**What you will do:** Once you find the line with "Vite + sitemap generation)" in the data that follows, repeat it and every line after it exactly, through the line with "without emitting files".

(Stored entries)
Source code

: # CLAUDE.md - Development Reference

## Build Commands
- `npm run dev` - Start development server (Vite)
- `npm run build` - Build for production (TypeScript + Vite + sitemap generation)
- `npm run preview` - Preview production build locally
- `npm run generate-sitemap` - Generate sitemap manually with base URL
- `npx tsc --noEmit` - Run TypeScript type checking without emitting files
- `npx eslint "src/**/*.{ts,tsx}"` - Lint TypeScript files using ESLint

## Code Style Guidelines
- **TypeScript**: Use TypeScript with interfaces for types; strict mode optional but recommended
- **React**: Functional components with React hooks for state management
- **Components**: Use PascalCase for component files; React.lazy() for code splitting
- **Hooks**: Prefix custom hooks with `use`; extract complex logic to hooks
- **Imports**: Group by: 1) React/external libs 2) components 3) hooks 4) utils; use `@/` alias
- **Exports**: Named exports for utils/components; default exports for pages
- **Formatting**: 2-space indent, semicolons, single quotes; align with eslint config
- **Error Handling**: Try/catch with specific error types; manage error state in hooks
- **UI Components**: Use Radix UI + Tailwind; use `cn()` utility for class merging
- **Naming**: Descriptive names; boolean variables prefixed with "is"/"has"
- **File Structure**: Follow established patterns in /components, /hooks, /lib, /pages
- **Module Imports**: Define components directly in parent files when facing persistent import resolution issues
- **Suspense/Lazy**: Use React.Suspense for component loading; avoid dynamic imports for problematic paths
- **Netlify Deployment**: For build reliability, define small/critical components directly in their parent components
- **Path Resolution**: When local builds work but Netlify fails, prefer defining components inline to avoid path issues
---
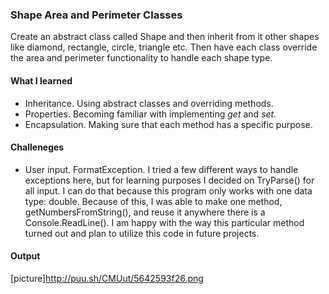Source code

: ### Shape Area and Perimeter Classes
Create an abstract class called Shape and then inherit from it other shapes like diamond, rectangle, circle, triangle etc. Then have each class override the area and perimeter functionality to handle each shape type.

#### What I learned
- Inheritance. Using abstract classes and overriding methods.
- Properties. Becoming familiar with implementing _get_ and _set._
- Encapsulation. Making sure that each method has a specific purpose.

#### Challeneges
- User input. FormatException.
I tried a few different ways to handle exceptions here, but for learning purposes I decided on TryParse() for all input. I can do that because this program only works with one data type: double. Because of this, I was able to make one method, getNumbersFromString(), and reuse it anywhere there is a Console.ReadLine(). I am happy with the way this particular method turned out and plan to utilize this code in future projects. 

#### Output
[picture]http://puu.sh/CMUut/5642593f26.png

**Response area:**
- `npm run build` - Build for production (TypeScript + Vite + sitemap generation)
- `npm run preview` - Preview production build locally
- `npm run generate-sitemap` - Generate sitemap manually with base URL
- `npx tsc --noEmit` - Run TypeScript type checking without emitting files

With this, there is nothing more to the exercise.